___ Recorded information ___

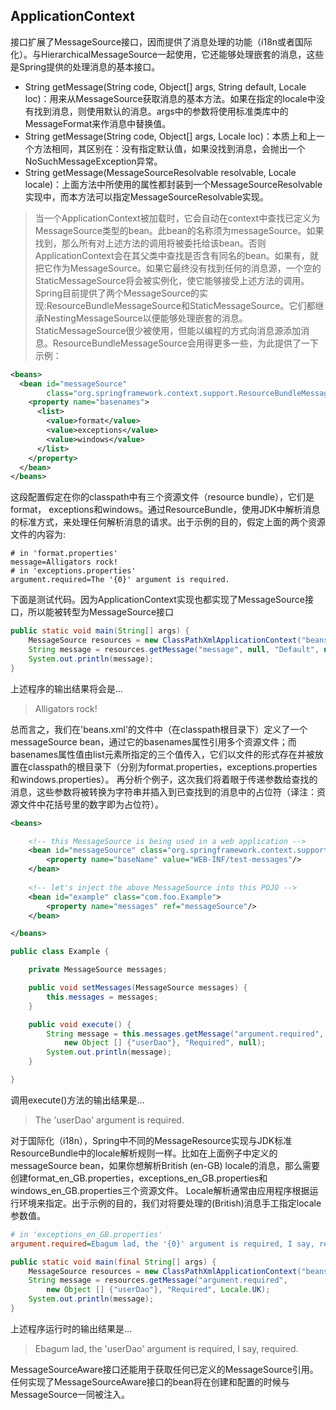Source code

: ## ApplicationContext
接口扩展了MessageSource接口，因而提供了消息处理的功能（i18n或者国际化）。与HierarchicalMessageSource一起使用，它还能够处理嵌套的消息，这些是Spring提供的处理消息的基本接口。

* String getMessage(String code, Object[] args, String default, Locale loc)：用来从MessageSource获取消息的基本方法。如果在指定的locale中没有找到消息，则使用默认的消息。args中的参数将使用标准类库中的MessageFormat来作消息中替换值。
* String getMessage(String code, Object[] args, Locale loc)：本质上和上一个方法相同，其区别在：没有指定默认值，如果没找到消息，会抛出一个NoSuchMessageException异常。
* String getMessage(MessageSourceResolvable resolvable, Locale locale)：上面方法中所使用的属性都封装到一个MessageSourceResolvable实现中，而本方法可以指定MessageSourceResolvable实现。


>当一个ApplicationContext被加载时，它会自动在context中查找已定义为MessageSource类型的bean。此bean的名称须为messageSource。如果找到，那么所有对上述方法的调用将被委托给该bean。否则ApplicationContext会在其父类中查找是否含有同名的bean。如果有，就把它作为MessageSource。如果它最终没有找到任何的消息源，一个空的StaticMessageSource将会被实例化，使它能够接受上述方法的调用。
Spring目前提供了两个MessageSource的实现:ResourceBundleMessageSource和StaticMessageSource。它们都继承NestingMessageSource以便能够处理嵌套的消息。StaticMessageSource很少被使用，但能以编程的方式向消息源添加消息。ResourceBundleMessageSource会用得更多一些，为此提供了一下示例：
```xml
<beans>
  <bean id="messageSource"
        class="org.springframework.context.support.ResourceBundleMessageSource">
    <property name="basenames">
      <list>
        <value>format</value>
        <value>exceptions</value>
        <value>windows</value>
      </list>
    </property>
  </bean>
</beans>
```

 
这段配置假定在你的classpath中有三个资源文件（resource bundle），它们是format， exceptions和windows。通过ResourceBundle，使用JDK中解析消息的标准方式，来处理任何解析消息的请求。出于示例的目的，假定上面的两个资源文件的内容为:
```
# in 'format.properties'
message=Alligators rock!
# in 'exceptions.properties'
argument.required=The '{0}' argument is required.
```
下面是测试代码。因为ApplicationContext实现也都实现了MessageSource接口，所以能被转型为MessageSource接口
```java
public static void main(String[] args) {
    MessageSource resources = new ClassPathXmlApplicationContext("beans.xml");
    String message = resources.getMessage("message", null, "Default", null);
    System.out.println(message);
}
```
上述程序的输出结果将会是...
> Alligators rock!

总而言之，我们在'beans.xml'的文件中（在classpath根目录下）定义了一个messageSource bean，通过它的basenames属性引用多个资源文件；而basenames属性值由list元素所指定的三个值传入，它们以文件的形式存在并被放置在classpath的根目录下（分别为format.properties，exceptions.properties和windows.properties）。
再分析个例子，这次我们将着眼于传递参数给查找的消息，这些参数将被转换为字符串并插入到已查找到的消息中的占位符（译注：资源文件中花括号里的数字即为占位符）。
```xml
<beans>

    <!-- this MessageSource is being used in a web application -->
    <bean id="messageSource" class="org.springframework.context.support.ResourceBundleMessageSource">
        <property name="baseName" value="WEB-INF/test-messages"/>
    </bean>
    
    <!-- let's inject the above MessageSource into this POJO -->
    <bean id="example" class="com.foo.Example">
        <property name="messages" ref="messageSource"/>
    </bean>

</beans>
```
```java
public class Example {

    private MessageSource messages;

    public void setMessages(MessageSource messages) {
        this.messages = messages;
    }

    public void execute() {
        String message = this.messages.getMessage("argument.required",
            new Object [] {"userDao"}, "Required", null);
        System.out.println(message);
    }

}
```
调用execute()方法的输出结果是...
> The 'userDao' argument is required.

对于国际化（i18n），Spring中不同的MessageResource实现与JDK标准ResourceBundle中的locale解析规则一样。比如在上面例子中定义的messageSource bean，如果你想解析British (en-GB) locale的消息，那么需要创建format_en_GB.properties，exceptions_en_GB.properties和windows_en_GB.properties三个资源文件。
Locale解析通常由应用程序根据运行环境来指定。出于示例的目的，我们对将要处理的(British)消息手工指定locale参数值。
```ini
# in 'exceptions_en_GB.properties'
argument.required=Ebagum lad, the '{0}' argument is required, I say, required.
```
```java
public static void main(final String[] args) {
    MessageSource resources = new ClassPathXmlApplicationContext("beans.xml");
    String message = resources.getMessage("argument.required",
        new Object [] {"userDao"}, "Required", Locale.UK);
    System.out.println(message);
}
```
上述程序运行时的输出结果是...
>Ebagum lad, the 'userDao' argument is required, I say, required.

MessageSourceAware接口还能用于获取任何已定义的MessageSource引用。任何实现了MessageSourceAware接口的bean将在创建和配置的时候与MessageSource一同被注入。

___

• [Task description] Search the listing for the word "springframework", and copy every line in which it is found.

• [Reply]
        class="org.springframework.context.support.ResourceBundleMessageSource">
    <bean id="messageSource" class="org.springframework.context.support.ResourceBundleMessageSource">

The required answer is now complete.